**WHAT YOU ARE ASKED TO DO:** In the listing that follows, count each line where the word "raspberry" appears; write nothing but the count.

**RECORDS SUPPLIED:**
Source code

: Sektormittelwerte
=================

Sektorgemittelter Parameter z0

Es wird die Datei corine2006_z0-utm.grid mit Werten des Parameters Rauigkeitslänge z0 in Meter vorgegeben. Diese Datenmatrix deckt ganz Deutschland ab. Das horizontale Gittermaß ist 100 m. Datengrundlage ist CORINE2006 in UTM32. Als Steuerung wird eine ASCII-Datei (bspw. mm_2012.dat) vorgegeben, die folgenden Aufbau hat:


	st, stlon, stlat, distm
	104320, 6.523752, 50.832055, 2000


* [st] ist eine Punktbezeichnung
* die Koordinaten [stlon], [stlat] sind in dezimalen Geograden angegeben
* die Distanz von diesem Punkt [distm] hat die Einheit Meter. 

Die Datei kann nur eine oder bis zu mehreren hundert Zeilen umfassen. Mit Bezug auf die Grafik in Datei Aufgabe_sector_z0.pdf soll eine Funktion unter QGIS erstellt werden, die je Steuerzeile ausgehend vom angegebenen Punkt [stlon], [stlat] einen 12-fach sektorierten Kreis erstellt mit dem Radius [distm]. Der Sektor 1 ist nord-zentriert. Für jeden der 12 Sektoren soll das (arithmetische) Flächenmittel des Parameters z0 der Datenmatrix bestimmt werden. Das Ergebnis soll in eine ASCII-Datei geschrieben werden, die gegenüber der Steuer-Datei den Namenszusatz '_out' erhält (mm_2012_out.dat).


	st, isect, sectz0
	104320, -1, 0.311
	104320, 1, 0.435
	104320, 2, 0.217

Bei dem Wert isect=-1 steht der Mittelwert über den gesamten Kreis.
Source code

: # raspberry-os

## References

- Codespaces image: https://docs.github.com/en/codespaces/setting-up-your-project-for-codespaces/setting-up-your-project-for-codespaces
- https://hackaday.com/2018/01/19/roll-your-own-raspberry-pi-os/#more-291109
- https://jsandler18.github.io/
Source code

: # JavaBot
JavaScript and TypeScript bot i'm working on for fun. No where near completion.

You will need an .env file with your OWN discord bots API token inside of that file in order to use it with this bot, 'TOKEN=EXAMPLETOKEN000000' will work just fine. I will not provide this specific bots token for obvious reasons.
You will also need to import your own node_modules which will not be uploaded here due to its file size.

==

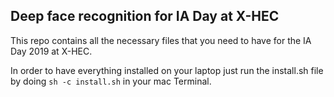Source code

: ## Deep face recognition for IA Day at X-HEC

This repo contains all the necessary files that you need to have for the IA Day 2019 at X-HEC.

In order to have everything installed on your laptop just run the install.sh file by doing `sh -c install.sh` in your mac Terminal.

**WRITTEN ANSWER:** 2